ATAS/805/2024 du 17.10.2024 ( LAA ) , ADMIS/RENVOI

En fait
En droit

rÉpublique et

canton de genÈve

POUVOIR JUDICIAIRE

 

A/1528/2024 ATAS/805/2024

COUR DE JUSTICE

Chambre des assurances sociales

Arrêt du 17 octobre 2024

Chambre 5

 

En la cause

A______

représenté par Me Émilie CONTI MOREL, avocate

 

 

recourant

 

contre

SUVA CAISSE NATIONALE SUISSE D'ASSURANCE EN CAS D'ACCIDENTS

 

 

intimée

 


EN FAIT

 

A. a. Monsieur A______ (ci-après : l'assuré), né en ______ 1994, a été engagé par le B______ (ci-après : B______) pour un stage au sein de C______ au D______, du 1er décembre 2019 au 30 novembre 2020.

b. À ce titre, il était assuré contre le risque d'accident, professionnel ou non, auprès de la SUVA Caisse nationale suisse d'assurance en cas d'accidents (ci‑après : la SUVA).

B. a. Dans une déclaration de sinistre du 13 août 2020, il était mentionné que l'assuré - alors en congé -, en plongeant dans le lac Léman depuis un ponton le 7 août 2020, a touché le sol / une roche. Sous la rubrique « profession exercée », il était indiqué « Hochschulpraktikant ».

b. L'assuré souffre depuis lors d'une tétraplégie sub-C4 ASIA A.

c. La SUVA a pris en charge le cas.

d. Lors d'un entretien le 18 novembre 2020 avec un collaborateur de la SUVA, l'assuré a déclaré qu'il voulait faire une carrière diplomatique.

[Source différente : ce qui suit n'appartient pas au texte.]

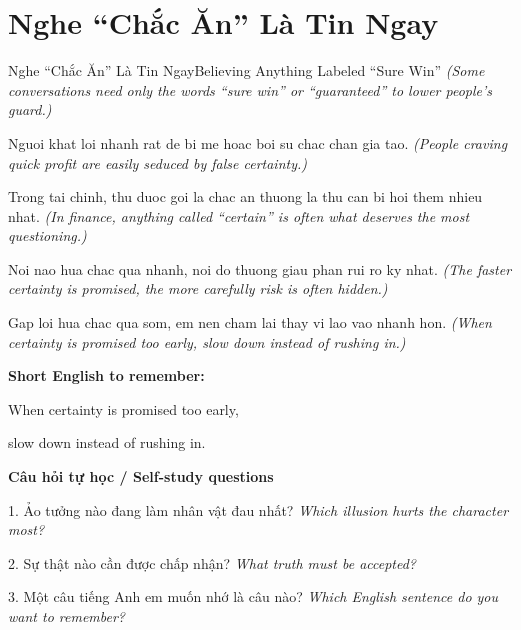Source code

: \section{Nghe “Chắc Ăn” Là Tin Ngay}
\begin{truyen}{Nghe “Chắc Ăn” Là Tin Ngay}{Believing Anything Labeled “Sure Win”}
\textit{(Some conversations need only the words “sure win” or “guaranteed” to lower people’s guard.)}

Nguoi khat loi nhanh rat de bi me hoac boi su chac chan gia tao.
\textit{(People craving quick profit are easily seduced by false certainty.)}

Trong tai chinh, thu duoc goi la chac an thuong la thu can bi hoi them nhieu nhat.
\textit{(In finance, anything called “certain” is often what deserves the most questioning.)}

Noi nao hua chac qua nhanh, noi do thuong giau phan rui ro ky nhat.
\textit{(The faster certainty is promised, the more carefully risk is often hidden.)}

\end{truyen}

\begin{baihoc}
Gap loi hua chac qua som, em nen cham lai thay vi lao vao nhanh hon.
\textit{(When certainty is promised too early, slow down instead of rushing in.)}
\end{baihoc}

\begin{ghinhoanh}
\textbf{Short English to remember:}

When certainty is promised too early,

slow down instead of rushing in.

\end{ghinhoanh}

\begin{tuhocnhanh}
\textbf{Câu hỏi tự học / Self-study questions}

1. Ảo tưởng nào đang làm nhân vật đau nhất? \textit{Which illusion hurts the character most?}

2. Sự thật nào cần được chấp nhận? \textit{What truth must be accepted?}

3. Một câu tiếng Anh em muốn nhớ là câu nào? \textit{Which English sentence do you want to remember?}
\end{tuhocnhanh}
\ngancach

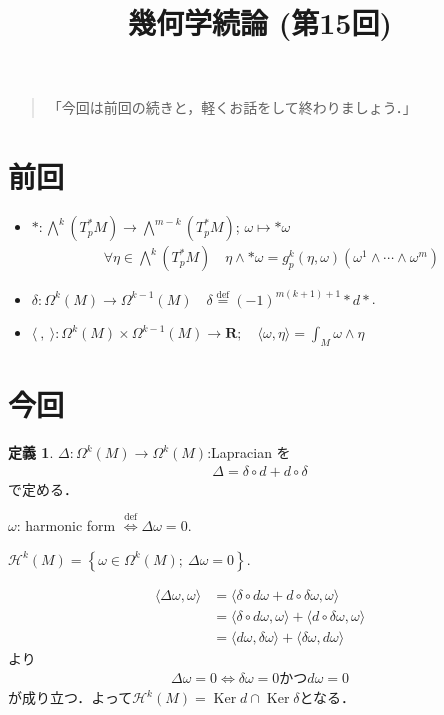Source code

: \documentclass[12pt, a4paper, dvipdfmx, draft]{jsarticle}
\theoremstyle{definition}
\newtheorem*{Definition*}{定義}
\newcommand{\rr}{\mathbf{R}}
\newcommand{\mcal}{\mathcal}
\newcommand{\Ker}{\mathop{\mathrm{Ker}}\nolimits}
\theoremstyle{mystyle}
\numberwithin{equation}{section} %
\def\inner<#1>{\langle #1 \rangle}
\begin{document}
\title{幾何学続論 (第15回)}
\author{}
\date{}

\maketitle
\begin{quote}
「今回は前回の続きと，軽くお話をして終わりましょう．」
\end{quote}
\section*{前回}
\begin{itemize}
    \item $\ast \colon \bigwedge^{k}(T_p^{\ast}M)\to \bigwedge^{m-k}(T_p^{\ast}M)$; $\omega\mapsto{\ast}\omega$ 
    \begin{align*}
        \forall\eta\in\bigwedge^{k}(T_p^{\ast}M)\quad \eta\wedge\ast\omega = g_{p}^{k}(\eta,\omega)(\omega^{1}\wedge\cdots\wedge\omega^{m})
    \end{align*}
    \item $\delta\colon\Omega^{k}(M)\to\Omega^{k-1}(M)\quad \delta\overset{\text{def}}{=}(-1)^{m(k+1)+1}\ast d\ast$.
    \item $\langle\ ,\ \rangle\colon\Omega^{k}(M)\times\Omega^{k-1}(M)\to\rr;\quad \inner<\omega,\eta>=\int_{M}\omega\wedge\eta$
\end{itemize}
\section*{今回}
\begin{Definition*}
    $\Delta\colon \Omega^{k}(M)\to\Omega^{k}(M)$:Lapracian を
    \begin{align*}
        \Delta = \delta\circ d + d\circ\delta
    \end{align*}
    で定める．

    $\omega$: harmonic form $\overset{\text{def}}{\Leftrightarrow}\Delta\omega=0$.
    
    $\mathcal{H}^{k}(M)=\left\{\omega\in\Omega^{k}(M);\ \Delta\omega=0\right\}$.
\end{Definition*}
\begin{align*}
    \inner<\Delta\omega,\omega> 
    &= \inner<\delta\circ d\omega+d\circ\delta\omega,\omega>\\
    &= \inner<\delta\circ d\omega,\omega>+\inner<d\circ\delta\omega,\omega>\\
    &= \inner<d\omega,\delta\omega>+\inner<\delta\omega,d\omega>
\end{align*}
より
\begin{align*}
    \Delta\omega=0\Longleftrightarrow \delta\omega=0\text{かつ}d\omega=0
\end{align*}
が成り立つ．よって$\mcal{H}^{k}(M)=\Ker d\cap\Ker \delta$となる．
\end{document}
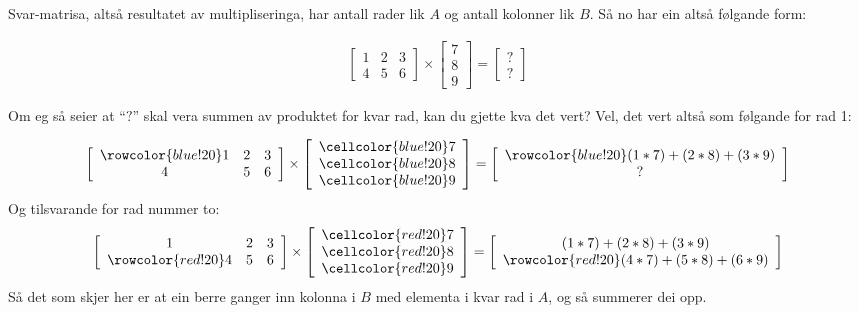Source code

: \documentclass[12pt]{article}
\newcommand\x{\times}
\begin{document}
Svar-matrisa, altså resultatet av multipliseringa, har antall rader lik
$A$ og antall kolonner lik $B$. Så no har ein altså
følgande form:

\begin{gather*}
\left[ 
\begin{array}{ccc}
1 & 2 & 3 \\
4 & 5 & 6
\end{array}
 \right] \x
\left[ 
\begin{array}{ccc}
7 \\ 8 \\ 9
\end{array}
\right] =
\left[ 
\begin{array}{ccc}
? \\ ?
\end{array}
\right]
\end{gather*}

Om eg så seier at ``$?$'' skal vera summen av produktet for kvar rad, 
kan du gjette kva det vert? Vel, det vert altså som følgande for rad 1:

\begin{gather*}
\left[ 
\begin{array}{ccc}
\rowcolor{blue!20}1 & 2 & 3 \\
4 & 5 & 6
\end{array}
 \right] \x
\left[ 
\begin{array}{ccc}
\cellcolor{blue!20}7 \\ 
\cellcolor{blue!20} 8 \\ 
\cellcolor{blue!20} 9
\end{array}
\right] =
\left[ 
\begin{array}{ccc}
\rowcolor{blue!20}(1*7) + (2*8) + (3*9) \\
? \\
\end{array}
\right]
\end{gather*}
Og tilsvarande for rad nummer to:
\begin{gather*}
\left[ 
\begin{array}{ccc}
1 & 2 & 3 \\
\rowcolor{red!20}
4 & 5 & 6
\end{array}
 \right] \x
\left[ 
\begin{array}{ccc}
\cellcolor{red!20}7 \\ 
\cellcolor{red!20} 8 \\ 
\cellcolor{red!20} 9
\end{array}
\right] =
\left[ 
\begin{array}{ccc}
(1*7) + (2*8) + (3*9) \\
\rowcolor{red!20}
(4*7) + (5*8) + (6*9) \\
\end{array}
\right]
\end{gather*}
Så det som skjer her er at ein berre ganger inn kolonna i $B$ med elementa i kvar
rad i $A$, og så summerer dei opp.
\end{document}
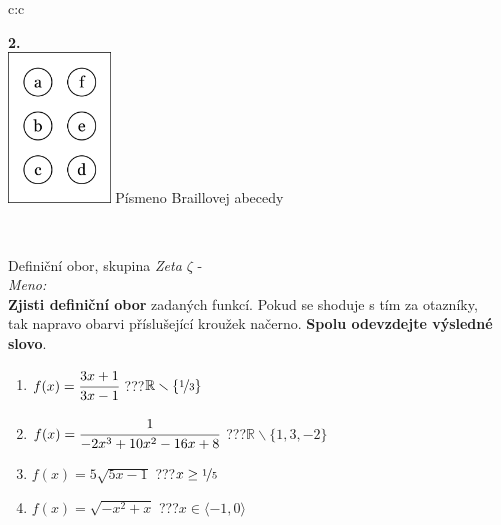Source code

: \documentclass[10pt]{report}
\begin{document}
\begin{tabular}{c:c}
\begin{minipage}[c][99mm][t]{0.49\linewidth}
\begin{center}
\begin{minipage}{0.77\linewidth}
\begin{center}
\begin{varwidth}{\textwidth}
\end{varwidth}
\end{center}
\end{minipage}
\begin{minipage}{0.20\linewidth}
\begin{center}
{\Huge\bfseries 2.} \\[2mm]
\includegraphics[height=40mm]{../images/braille.png}
{\small Písmeno Braillovej abecedy}
\end{center}
\end{minipage}
\end{center}
\end{minipage}
\\ \hdashline
\begin{minipage}[c][99mm][t]{0.49\linewidth}
\begin{center}
\vspace{7mm}
{\huge Definiční obor, skupina \textit{Zeta $\zeta$} -}\\[4.5mm]
\textit{Meno:}\phantom{xxxxxxxxxxxxxxxxxxxxxxxxxxxxxxxxxxxxxxxxxxxxxxxxxxxxxxxxxxxxxxxxx}\\[3.5mm]
\textbf{Zjisti definiční obor} zadaných funkcí. Pokud se shoduje s tím za otazníky,\\tak napravo obarvi příslušející kroužek načerno. \textbf{Spolu odevzdejte výsledné slovo}.\\[3mm]
\begin{minipage}{0.77\linewidth}
\begin{center}
\begin{varwidth}{\textwidth}
\begin{enumerate}
\normalsize
\item $f(x)=\cfrac{3x+1}{3x-1}$\quad \dotfill\; ???\;\dotfill \quad $\mathbb{R}\smallsetminus\{\nicefrac{1}{3}\}$
\item $f(x)=\cfrac{1}{-2x^3+10x^2-16x+8}$\quad \dotfill\; ???\;\dotfill \quad $\mathbb{R}\smallsetminus\{1,3,-2\}$
\item $f(x)=5\sqrt{5x-1}$\quad \dotfill\; ???\;\dotfill \quad $x\geq\nicefrac{1}{5}$
\item $f(x)=\sqrt{-x^2+x}$\quad \dotfill\; ???\;\dotfill \quad $x\in\langle-1 , 0\rangle$

\end{enumerate}
\end{varwidth}
\end{center}
\end{minipage}
\end{center}
\end{minipage}
\end{tabular}
\end{document}
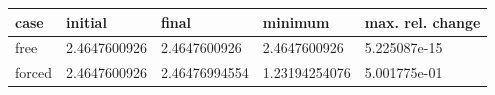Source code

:\begin{center}\small
\begin{tabular}{lllll}
\toprule
case & initial & final & minimum & max. rel. change\\
\midrule
free & 2.4647600926 & 2.4647600926 & 2.4647600926 & 5.225087e-15\\
forced & 2.4647600926 & 2.46476994554 & 1.23194254076 & 5.001775e-01\\
\bottomrule
\end{tabular}\end{center}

e. Par décision du 18 novembre 2021, l'assuré a été mis au bénéfice d'une rente entière de l'assurance-invalidité (ci-après : AI) à partir du 1er août 2021.

f. La SUVA a versé à l'assuré des indemnités journalières jusqu'au 31 août 2023.

g. Par décision du 19 septembre 2023, la SUVA, après déduction du montant de la rente AI de CHF 1'225.-, a octroyé à l'assuré, dont l'incapacité de gain était de 100%, une rente complémentaire de l'assurance-accidents de CHF 693.20 par mois à compter du 1er septembre 2023, calculée sur la base d'un gain annuel assuré de CHF 25'576.-. Par ailleurs, elle lui a reconnu le droit à une indemnité pour atteinte à l'intégrité (IPAI) de 100% correspondant à un montant de CHF 148'200.-.

h. Par courrier du 23 octobre 2023, complété le 26 octobre suivant, l'assuré, par l'intermédiaire de son conseil, a formé opposition à cette décision, en concluant à ce que le gain annuel assuré déterminant pour le calcul de la rente d'invalidité complémentaire soit fixé à CHF 135'225.95.- au moins.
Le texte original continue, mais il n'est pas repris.